De nieuwe beloftes in de A1 heten Cerny, Van de Beek, Nouri en El Mahdaui, rond die jongens schijnt de hele revolutie van Cruijff geconstrueerd te zijn. Maar dat vraagt nog even tijd. Belangrijker is de vraag: wie wordt dit seizoen de nieuwe 6? Wie treedt zaterdagavond definitief in de voetsporen van Blind en Poulsen als Ajax op bezoek gaat bij FC Twente?

Recent werd Serero even uitgeprobeerd als controleur op het middenveld en hoewel er weinig op zijn spel viel aan te merken, is de frêle Zuid-Afrikaan natuurlijk geen Gattuso, hoeveel stoere tatoeages hij ook op zijn schouders laat zetten. Serero is geen controleur, hij is niet iemand die een vervelende klant uit de trein zet, daar mist hij het postuur voor. Maar wie dan wel, Viergever en Zimling even buiten beschouwing gelaten? 

Lasse Schöne

Frank de Boer zou er verstandig aan doen eens rustig met Lasse Schöne om tafel te gaan zitten. De enige Deen, die naar behoren functioneert in Amsterdam, niet in de laatste plaats vanwege zijn dodelijke vrije trappen. Schöne staat, als rechtsbuiten, natuurlijk niet op zijn meest natuurlijke positie, dat weet iedereen. Schöne is geen El-Ghazi, niet iemand die zijn man in een flits passeert en een voorzet vanaf de achterlijn geeft. En hij is ook geen rechtsbuiten die a la Arjen Robben naar binnen snijdt, vier man passeert en binnenschiet. Nee, Schöne staat vooral rechtsbuiten omdat er verder geen plaats voor hem in het elftal is. Maar De Boer zal Schöne blijven opstellen, maakt niet uit waar, juist omdat-ie een uitzonderingspositie heeft als vrije trappenspecialist. Ideaal? Nee, natuurlijk niet.

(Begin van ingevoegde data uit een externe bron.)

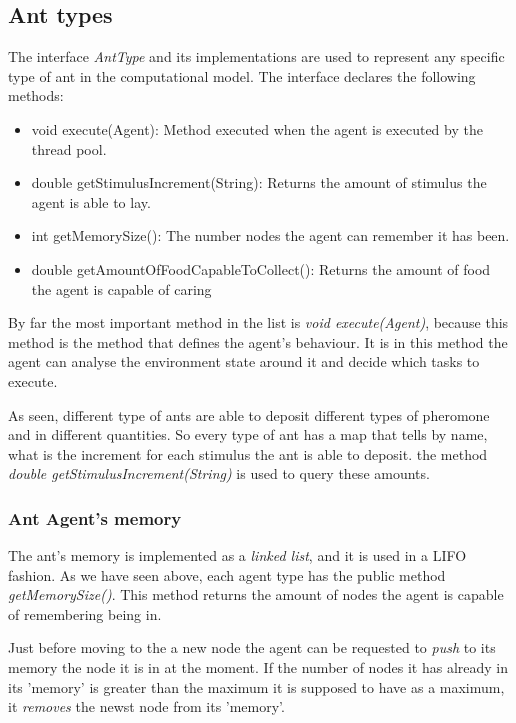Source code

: \subsection{Ant types}

The interface \emph{AntType} and its implementations are used to represent any specific type of ant in the computational model. The interface declares the following methods:

\begin{itemize}

  \item void execute(Agent): Method executed when the agent is executed by the thread pool.
  \item double getStimulusIncrement(String): Returns the amount of stimulus the agent is able to lay.
  \item int getMemorySize(): The number nodes the agent can remember it has been.
  \item double getAmountOfFoodCapableToCollect(): Returns the amount of food the agent is capable of caring 

\end{itemize}


By far the most important method in the list is \emph{void execute(Agent)}, because this method is the method that defines the agent's behaviour. It is in this method the agent can analyse the environment state around it and decide which tasks to execute.

As seen, different type of ants are able to deposit different types of pheromone and in different quantities. So every type of ant has a map that tells by name, what is the increment for each stimulus the ant is able to deposit. the method \emph{double getStimulusIncrement(String)} is used to query these amounts.

\subsubsection{Ant Agent's memory}
\label{sec:ant-memory}

The ant's memory is implemented as a \emph{linked list}, and it is used in a \ac{LIFO} fashion. As we have seen above, each agent type has the public method \emph{getMemorySize()}. This method returns the amount of nodes the agent is capable of remembering being in.

Just before moving to the a new node the agent can be requested to \emph{push} to its memory the node it is in at the moment. If the number of nodes it has already in its 'memory' is greater than the maximum it is supposed to have as a maximum, it \emph{removes} the newst node from its 'memory'.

Maar wacht even, waarom zou Schöne eigenlijk niet kunnen controleren? Ook daar heeft Frank de Boer in het verleden al eens mee geëxperimenteerd, vooral tegen 'mindere' tegenstander. Als ‘6’ zou Schöne wel eens van meer waarde kunnen zijn dan als ‘7’, helemaal bij twijfel aan Viergever en Zimling. Lasse Schöne spelend in de rug van Serero en Klaassen – met Kishna, Sigthorsson (of Milik, of Zivkovic) en El-Ghazi voorin – daar is niks ouderwets aan. Of, om met de oude meester Piet Keizer te spreken: dan hoef je de bal ook niet eindeloos vaak rond te spelen op eigen helft.